Avec le fractionnement de l'ORTF en sept sociétés publiques que le nouveau président de la République Valéry Giscard d'Estaing fait voter par le Parlement en 1974, le Service de la musique de la télévision disparaît. La musique garde cependant un droit de cité à l'antenne durant un certain temps.

En effet, si le nouveau système fait une large place à des gestionnaires qui veulent appliquer des schémas de calcul commercial comme ils auraient géré une usine ou un ministère, subordonne les programmes à une logique économique, introduit la concurrence entre les chaînes, il maintient toutefois les missions de service public. Le cahier des charges assigné à chaque chaîne prévoit donc un certain coefficient de programmes culturels et, parmi eux, de programmes musicaux. Ce sont avant tout des concerts enregistrés, mais pas seulement. Les émissions musicales sont incluses dans le cahier des charges, mais l'étrange objet filmique appelé documentaire musical peut lui aussi entrer dans ces cases culturelles, le doit même.

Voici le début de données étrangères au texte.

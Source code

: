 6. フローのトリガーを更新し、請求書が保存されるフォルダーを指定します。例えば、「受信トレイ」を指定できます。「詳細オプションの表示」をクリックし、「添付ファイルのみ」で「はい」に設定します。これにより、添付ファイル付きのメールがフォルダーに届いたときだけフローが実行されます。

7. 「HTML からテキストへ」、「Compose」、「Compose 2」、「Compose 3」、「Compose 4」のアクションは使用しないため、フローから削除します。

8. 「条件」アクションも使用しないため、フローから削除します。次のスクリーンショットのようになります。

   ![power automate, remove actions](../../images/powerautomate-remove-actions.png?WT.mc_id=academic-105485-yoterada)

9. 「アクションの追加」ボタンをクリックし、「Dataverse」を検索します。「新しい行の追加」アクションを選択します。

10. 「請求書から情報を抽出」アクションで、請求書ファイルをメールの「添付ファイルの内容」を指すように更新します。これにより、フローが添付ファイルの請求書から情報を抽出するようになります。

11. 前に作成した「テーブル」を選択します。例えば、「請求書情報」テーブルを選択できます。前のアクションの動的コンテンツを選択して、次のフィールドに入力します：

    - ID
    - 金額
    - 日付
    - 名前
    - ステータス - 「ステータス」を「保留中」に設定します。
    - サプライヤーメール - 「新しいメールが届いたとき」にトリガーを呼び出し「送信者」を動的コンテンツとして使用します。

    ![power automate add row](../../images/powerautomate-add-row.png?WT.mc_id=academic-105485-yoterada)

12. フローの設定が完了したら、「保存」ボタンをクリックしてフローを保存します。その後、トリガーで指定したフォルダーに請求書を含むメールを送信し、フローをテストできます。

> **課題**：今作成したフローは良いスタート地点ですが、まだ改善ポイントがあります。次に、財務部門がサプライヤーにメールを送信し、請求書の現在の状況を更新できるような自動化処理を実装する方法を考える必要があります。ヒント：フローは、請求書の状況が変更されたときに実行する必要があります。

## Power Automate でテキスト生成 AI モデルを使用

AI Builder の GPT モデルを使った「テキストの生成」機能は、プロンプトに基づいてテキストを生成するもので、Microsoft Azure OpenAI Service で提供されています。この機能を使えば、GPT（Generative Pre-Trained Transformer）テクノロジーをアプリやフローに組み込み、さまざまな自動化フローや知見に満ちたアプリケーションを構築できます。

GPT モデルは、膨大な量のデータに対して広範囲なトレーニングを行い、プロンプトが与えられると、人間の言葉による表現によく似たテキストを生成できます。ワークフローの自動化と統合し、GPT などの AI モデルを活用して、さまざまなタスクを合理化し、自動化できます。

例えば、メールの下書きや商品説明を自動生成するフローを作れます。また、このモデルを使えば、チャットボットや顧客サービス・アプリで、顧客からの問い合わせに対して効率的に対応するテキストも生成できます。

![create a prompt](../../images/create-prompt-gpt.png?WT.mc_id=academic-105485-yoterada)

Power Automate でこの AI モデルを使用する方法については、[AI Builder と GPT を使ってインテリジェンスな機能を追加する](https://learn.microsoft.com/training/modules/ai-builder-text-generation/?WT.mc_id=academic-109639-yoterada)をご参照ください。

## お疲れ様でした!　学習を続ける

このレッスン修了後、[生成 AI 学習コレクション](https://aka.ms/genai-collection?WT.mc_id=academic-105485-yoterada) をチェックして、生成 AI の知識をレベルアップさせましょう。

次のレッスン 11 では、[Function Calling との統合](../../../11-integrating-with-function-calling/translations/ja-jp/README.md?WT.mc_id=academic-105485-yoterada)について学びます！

Au début, tout ceci fonctionne bien. Dans les années 1970 et au début des années 1980, quand il n'y a que trois chaînes, on peut ainsi regarder des concerts l'après-midi du dimanche, sur la troisième chaîne, après une émission magique qui s'appelle Ouvert le dimanche. En prime time – comme on le dirait maintenant – il y a des concerts télévisés le dimanche à 18 heures. Un programmateur d'antenne d'une grande chaîne dirait de nos jours que c'est impossible. Eh bien, c'était possible. Plus tard, cette case de programmes est dévolue à des divertissements plus tournés vers le grand public, et le concert se retrouve diffusé le soir, en général vers 22 h 30. Les années 1980 sont donc une période relativement favorable pour la musique de concert à l'écran. Deux chaînes particulièrement lui laissent de la place dans la grille des programmes : Antenne 2 et FR3, avec des émissions régulières, comme Musiques au cœur sur Antenne 2 ou les concerts filmés sur la troisième chaîne.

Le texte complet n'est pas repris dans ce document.